No the old one still perform better when inlined. (see benchmark)
In practice the net result will be positive because online data always contains ASCII meta-data and markup tags even if text is non-European origin.
That's why I made the utf8 mixed file : 3/8 uc1 (ascii), 2/8 uc2, 2/8 uc3, 1/8 uc4
The whole function is way too big for inlining.
when I say inlining, I don't really mean the UTF8Length itself (doesn't make sense for me) but the inlining of UTF8CharacterLength.
In the same r52857 Mattias improved also the inlined UTF8CharacterLengthFast. Please take a look.
I'll already benchmark it under the name UTF8LengthFast(alternative)

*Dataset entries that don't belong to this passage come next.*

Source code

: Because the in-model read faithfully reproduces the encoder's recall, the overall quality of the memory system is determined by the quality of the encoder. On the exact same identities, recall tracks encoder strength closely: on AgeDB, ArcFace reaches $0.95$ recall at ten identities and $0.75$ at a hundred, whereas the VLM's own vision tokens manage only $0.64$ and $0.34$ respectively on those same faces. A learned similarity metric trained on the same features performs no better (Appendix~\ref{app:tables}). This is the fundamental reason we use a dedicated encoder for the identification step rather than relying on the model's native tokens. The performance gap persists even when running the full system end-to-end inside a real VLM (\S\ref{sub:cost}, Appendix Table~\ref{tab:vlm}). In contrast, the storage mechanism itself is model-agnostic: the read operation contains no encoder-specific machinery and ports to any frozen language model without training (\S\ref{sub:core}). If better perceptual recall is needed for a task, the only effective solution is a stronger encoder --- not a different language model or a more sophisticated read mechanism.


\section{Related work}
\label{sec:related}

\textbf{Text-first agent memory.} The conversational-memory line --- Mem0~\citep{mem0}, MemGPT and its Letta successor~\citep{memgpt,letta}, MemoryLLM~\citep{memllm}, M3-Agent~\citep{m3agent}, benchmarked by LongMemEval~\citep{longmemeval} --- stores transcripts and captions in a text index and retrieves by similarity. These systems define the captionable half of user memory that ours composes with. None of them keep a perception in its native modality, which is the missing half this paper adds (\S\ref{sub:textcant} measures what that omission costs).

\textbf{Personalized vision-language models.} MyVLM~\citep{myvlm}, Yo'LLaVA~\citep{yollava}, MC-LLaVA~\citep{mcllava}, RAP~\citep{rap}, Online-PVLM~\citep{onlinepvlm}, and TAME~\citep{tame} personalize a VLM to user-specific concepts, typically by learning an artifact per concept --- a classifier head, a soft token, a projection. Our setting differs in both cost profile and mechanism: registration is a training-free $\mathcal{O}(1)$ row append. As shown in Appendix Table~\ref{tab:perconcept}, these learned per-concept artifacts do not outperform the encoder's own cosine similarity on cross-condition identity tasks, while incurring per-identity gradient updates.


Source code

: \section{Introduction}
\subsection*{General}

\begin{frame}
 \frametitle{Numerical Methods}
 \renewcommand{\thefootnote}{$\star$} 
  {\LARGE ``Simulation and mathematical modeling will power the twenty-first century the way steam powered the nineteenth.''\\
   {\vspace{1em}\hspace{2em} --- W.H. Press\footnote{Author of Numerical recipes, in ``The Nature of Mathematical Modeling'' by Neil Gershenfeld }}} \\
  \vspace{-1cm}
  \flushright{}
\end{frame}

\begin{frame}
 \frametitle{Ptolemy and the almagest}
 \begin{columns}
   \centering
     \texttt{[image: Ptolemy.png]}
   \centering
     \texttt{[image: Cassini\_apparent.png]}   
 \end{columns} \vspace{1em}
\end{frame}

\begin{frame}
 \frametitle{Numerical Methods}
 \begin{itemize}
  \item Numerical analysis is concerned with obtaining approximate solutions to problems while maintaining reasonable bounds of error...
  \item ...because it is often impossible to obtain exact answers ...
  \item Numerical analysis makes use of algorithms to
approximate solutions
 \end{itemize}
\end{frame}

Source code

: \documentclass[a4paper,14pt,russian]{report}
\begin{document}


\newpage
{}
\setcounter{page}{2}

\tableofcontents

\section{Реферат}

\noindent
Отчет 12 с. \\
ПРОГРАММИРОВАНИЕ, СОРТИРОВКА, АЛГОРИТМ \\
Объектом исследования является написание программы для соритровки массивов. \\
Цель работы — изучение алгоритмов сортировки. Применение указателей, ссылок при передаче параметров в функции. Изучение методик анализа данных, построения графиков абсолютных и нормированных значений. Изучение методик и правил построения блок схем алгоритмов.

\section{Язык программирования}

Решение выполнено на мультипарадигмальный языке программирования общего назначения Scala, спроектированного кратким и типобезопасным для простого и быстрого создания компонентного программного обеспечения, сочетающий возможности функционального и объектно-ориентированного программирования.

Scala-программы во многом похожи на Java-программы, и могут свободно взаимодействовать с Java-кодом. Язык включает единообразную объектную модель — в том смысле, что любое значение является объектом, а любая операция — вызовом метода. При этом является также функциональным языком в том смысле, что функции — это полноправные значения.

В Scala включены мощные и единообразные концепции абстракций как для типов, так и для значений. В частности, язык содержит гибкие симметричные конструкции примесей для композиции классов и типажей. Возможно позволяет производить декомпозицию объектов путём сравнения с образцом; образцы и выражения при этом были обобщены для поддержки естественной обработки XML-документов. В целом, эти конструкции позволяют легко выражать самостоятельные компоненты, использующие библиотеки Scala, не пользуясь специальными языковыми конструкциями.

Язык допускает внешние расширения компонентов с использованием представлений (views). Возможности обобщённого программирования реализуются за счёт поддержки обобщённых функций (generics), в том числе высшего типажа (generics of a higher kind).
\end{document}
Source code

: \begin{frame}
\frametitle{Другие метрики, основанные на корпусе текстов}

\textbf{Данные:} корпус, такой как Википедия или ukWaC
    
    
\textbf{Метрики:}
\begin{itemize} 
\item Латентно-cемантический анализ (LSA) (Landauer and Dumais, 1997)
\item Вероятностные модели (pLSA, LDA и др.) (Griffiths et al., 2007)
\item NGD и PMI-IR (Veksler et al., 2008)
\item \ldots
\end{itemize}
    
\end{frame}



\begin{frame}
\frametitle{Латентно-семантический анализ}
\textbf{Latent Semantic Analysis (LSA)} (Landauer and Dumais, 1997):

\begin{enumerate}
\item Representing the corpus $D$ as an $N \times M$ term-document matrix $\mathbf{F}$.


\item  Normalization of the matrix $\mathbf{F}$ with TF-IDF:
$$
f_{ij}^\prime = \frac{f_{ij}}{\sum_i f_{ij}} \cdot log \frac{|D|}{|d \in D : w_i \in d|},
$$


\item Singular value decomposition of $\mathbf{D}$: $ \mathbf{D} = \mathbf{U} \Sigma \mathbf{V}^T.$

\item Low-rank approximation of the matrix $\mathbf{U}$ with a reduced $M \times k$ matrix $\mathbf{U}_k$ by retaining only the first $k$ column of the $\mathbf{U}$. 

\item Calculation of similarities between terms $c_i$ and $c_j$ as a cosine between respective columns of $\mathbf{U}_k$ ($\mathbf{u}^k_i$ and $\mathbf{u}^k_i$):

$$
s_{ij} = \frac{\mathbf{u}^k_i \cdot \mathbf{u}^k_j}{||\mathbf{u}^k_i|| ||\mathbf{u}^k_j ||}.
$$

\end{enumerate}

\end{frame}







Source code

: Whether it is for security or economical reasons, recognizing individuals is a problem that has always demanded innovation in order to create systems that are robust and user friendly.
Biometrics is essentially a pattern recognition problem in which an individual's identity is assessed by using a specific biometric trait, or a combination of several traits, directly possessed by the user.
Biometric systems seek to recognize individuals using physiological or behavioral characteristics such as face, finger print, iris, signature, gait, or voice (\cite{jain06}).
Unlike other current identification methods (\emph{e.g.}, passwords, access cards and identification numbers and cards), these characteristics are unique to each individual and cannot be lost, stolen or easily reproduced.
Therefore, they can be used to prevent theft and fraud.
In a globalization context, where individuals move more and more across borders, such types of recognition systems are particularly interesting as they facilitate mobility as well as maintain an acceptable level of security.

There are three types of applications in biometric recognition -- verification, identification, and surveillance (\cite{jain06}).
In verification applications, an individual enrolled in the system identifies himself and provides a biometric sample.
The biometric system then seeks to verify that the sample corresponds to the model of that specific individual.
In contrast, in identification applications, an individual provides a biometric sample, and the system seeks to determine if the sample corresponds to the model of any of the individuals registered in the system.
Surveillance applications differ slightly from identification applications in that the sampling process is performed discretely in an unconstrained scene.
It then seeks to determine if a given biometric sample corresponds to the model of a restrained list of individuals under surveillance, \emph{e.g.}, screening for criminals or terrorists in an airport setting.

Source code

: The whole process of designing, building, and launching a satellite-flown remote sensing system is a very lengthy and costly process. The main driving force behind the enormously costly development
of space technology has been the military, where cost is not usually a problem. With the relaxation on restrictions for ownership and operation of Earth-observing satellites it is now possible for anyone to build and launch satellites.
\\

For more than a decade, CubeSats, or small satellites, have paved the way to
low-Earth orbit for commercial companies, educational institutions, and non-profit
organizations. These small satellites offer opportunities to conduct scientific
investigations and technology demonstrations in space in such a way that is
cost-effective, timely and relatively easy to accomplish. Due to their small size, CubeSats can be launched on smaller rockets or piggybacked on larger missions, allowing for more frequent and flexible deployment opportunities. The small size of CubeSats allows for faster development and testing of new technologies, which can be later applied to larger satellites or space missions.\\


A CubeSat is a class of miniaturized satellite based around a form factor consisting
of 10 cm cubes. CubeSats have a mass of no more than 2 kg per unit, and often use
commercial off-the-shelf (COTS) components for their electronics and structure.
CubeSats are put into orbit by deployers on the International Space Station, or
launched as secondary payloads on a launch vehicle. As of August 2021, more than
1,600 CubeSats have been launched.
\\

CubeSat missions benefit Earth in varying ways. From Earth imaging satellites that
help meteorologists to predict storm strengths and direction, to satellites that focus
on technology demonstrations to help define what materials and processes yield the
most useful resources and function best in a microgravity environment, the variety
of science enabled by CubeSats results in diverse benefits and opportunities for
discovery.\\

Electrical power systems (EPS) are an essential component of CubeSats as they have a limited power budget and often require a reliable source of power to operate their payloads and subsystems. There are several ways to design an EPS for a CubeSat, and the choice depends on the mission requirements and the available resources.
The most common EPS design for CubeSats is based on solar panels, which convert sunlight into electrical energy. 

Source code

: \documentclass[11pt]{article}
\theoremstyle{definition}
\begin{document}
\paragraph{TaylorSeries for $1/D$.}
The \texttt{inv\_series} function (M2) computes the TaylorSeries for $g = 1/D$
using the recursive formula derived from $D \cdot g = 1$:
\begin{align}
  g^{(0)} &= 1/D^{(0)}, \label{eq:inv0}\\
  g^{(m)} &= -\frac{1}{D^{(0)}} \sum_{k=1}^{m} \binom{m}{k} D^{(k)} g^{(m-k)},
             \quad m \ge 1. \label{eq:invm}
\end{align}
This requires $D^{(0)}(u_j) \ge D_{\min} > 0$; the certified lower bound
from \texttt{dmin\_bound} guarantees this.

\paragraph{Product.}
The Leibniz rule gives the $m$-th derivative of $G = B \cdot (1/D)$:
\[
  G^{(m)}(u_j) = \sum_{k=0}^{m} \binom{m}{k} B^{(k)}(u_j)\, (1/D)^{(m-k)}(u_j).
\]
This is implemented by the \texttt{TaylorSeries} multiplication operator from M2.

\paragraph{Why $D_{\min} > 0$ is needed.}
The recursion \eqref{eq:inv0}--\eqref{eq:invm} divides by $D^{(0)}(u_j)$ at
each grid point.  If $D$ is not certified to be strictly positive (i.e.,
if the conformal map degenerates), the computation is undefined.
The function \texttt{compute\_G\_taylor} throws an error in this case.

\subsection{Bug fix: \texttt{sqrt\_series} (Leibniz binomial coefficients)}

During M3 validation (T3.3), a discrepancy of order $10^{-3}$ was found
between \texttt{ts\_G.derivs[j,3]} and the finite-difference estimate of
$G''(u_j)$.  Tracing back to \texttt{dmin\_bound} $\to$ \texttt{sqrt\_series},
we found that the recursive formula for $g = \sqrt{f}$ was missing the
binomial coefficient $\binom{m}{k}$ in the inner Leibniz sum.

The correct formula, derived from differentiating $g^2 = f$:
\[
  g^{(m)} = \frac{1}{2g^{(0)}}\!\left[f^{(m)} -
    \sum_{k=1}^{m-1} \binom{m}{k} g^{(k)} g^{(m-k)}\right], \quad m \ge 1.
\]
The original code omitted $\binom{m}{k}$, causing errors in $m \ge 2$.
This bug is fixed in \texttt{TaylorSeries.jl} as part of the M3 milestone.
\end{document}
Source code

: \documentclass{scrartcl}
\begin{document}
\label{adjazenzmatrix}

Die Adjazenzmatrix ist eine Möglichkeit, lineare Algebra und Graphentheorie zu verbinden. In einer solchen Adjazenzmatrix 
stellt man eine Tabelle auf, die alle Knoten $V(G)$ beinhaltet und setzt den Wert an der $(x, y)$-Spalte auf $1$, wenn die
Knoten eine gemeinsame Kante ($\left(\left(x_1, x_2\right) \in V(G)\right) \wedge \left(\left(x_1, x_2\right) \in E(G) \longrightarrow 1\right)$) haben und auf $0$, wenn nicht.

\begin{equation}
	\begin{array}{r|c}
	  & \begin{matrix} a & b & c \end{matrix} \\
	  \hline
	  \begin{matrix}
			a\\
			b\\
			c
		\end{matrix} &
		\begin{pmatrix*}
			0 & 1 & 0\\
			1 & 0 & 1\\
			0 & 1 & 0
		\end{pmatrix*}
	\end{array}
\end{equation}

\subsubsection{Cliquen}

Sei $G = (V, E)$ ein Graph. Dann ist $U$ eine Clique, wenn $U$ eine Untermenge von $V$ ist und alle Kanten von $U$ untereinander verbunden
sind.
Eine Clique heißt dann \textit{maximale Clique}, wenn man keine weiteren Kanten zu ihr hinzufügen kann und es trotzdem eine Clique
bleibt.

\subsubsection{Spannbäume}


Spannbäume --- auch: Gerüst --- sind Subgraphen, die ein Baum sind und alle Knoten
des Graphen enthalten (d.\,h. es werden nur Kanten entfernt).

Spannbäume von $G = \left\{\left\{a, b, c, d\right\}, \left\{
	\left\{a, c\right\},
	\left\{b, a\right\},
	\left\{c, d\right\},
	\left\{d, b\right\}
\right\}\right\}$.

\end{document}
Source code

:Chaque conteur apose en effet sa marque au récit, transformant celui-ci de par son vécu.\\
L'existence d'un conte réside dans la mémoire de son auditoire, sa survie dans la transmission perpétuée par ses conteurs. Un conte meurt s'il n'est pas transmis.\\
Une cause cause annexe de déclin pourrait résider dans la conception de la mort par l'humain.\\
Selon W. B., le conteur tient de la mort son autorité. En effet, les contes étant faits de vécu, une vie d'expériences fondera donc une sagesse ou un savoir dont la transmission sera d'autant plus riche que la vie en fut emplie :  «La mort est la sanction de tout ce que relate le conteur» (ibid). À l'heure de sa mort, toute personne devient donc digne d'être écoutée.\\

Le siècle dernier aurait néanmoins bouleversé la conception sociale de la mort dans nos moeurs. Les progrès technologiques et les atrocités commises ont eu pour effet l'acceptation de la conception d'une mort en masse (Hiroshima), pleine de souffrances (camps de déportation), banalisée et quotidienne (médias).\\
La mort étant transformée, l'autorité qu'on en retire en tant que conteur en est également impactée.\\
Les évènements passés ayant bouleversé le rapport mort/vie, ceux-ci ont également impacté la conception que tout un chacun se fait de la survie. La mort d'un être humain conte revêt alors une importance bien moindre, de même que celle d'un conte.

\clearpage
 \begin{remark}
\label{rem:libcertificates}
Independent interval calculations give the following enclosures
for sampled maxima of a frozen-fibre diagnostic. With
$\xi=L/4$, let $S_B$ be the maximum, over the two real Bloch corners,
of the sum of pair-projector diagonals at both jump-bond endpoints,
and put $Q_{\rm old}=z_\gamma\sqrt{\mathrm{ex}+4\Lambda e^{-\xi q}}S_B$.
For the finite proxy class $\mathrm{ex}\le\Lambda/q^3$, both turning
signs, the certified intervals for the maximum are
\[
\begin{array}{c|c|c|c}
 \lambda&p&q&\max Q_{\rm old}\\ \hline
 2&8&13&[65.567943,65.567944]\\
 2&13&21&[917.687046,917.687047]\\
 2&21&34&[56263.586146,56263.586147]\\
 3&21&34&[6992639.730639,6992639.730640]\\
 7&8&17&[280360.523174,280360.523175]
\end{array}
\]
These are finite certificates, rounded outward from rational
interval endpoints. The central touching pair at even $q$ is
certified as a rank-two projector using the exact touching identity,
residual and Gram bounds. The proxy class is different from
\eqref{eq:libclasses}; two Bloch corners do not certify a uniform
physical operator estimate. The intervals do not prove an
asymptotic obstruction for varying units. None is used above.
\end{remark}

Did you test with a 64-bit compiler?
No, I never intended to load 64bit of data even in 64bit environment, so I guess PtrUInt should be changed to integer and PPtrUInt to PInteger.
This makes no sense:
case b of
0..127 : inc(Result);
192..223 : inc(Result);
224..239 : inc(Result);
240..247 : inc(Result);
end;
Why not just:
if b in [0..127, 192..247] then inc(Result);
Well this is hilarious, I paused at this block many times and have feeling that something wrong but never gave it deeper though since wouldn't hurt the performance.